It was a civilization in which the rule of law allowed for human beings, endowed by their creator, to set forth on their own journeys, to pursue their own interests, to hone their own talents and succeed by the comforting sweat of their own brows and the rewarding agony of their own thoughts. It was a civilization in which human beings were responsible for their actions, where failure was their teacher, not their signal to throw up their arms and accept enslaving handouts. It was a civilization in which despots and elected criminals had to have known the fear of the despots and appointed criminals who, before them, were sent scurrying back into the cracks from whence they oozed.
It is a civilization that long ago became shrouded by misguided "progressiveness" in the name of an ever throttling elitist class that is very near accomplishing the reconstruction of that land into something resembling a pseudo contemporary Grecian society of government-dependency addled sycophants.
How do we get back there? Hmmm. We can follow a path that's already been walked for us, starting with some reading those principled men left behind....
The text below is reposted from ConservativePunks. (If you don't know what the text is, you have some serious self-educating to do.) Please don't forget to scroll to the bottom for an inspiring video and a link where you can help us claw our way back.
It breaks my heart, and fucking pisses me off, to see how far we’ve strayed… When are we-the-fucking-people going to get it….
When, in the course of human events, it becomes necessary for one people to dissolve the political bands which have connected them with another, and to assume among the powers of the earth, the separate and equal station to which the laws of nature and of nature’s God entitle them, a decent respect to the opinions of mankind requires that they should declare the causes which impel them to the separation.
We hold these truths to be self-evident, that all men are created equal, that they are endowed by their Creator with certain unalienable rights, that among these are life, liberty and the pursuit of happiness. That to secure these rights, governments are instituted among men, deriving their just powers from the consent of the governed. That whenever any form of government becomes destructive to these ends, it is the right of the people to alter or to abolish it, and to institute new government, laying its foundation on such principles and organizing its powers in such form, as to them shall seem most likely to effect their safety and happiness.
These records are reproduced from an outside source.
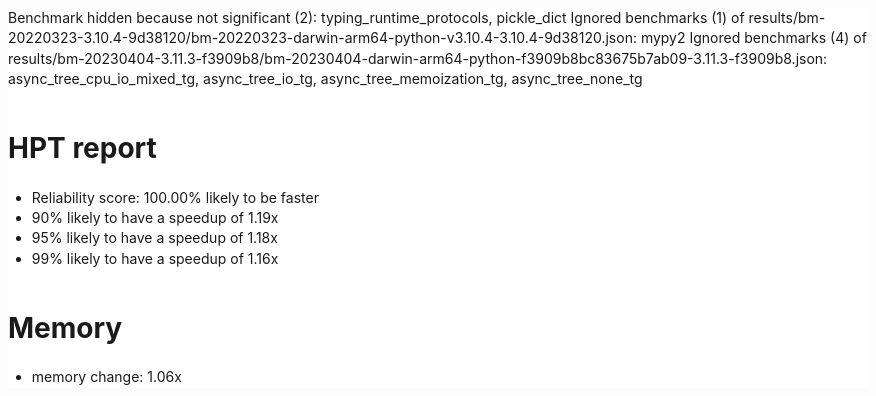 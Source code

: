 Benchmark hidden because not significant (2): typing_runtime_protocols, pickle_dict
Ignored benchmarks (1) of results/bm-20220323-3.10.4-9d38120/bm-20220323-darwin-arm64-python-v3.10.4-3.10.4-9d38120.json: mypy2
Ignored benchmarks (4) of results/bm-20230404-3.11.3-f3909b8/bm-20230404-darwin-arm64-python-f3909b8bc83675b7ab09-3.11.3-f3909b8.json: async_tree_cpu_io_mixed_tg, async_tree_io_tg, async_tree_memoization_tg, async_tree_none_tg


# HPT report

- Reliability score: 100.00% likely to be faster
- 90% likely to have a speedup of 1.19x
- 95% likely to have a speedup of 1.18x
- 99% likely to have a speedup of 1.16x


# Memory

- memory change: 1.06x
Prudence, indeed, will dictate that governments long established should not be changed for light and transient causes; and accordingly all experience hath shown that mankind are more disposed to suffer, while evils are sufferable, than to right themselves by abolishing the forms to which they are accustomed. But when a long train of abuses and usurpations, pursuing invariably the same object evinces a design to reduce them under absolute despotism, it is their right, it is their duty, to throw off such government, and to provide new guards for their future security.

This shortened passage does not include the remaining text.